Exercise brief: Among the entries below, find every line that contains the string "output", then copy it.

Saved data entries:
◆ ◆ ◆ ◆

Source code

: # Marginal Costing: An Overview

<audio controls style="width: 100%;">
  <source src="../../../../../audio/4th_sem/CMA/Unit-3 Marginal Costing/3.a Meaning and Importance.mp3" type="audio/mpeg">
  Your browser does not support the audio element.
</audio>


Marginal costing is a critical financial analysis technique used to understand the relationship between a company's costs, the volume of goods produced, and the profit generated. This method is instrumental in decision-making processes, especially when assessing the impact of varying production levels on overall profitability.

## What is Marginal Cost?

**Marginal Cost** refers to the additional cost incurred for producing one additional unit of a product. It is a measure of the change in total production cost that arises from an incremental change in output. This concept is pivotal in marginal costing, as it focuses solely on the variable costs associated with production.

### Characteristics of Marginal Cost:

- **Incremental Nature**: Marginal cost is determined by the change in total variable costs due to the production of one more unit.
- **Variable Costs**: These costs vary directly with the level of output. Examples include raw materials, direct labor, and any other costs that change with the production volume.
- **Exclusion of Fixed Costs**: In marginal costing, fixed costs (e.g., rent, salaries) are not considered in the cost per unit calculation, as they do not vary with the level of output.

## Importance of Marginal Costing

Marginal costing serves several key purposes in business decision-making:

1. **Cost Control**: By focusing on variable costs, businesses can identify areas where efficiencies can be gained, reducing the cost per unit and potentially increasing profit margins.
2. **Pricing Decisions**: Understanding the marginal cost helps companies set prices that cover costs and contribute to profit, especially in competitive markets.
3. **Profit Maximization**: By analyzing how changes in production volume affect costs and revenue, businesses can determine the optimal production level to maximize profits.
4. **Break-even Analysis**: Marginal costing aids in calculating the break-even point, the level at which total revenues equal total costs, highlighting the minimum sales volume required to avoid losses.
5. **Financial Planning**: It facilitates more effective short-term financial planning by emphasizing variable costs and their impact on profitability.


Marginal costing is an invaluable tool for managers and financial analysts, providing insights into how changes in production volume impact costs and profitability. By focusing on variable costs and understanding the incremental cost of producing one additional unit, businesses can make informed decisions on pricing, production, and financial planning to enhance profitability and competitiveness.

◆ ◆ ◆ ◆

Exercise result:
**Marginal Cost** refers to the additional cost incurred for producing one additional unit of a product. It is a measure of the change in total production cost that arises from an incremental change in output. This concept is pivotal in marginal costing, as it focuses solely on the variable costs associated with production.
- **Variable Costs**: These costs vary directly with the level of output. Examples include raw materials, direct labor, and any other costs that change with the production volume.
- **Exclusion of Fixed Costs**: In marginal costing, fixed costs (e.g., rent, salaries) are not considered in the cost per unit calculation, as they do not vary with the level of output.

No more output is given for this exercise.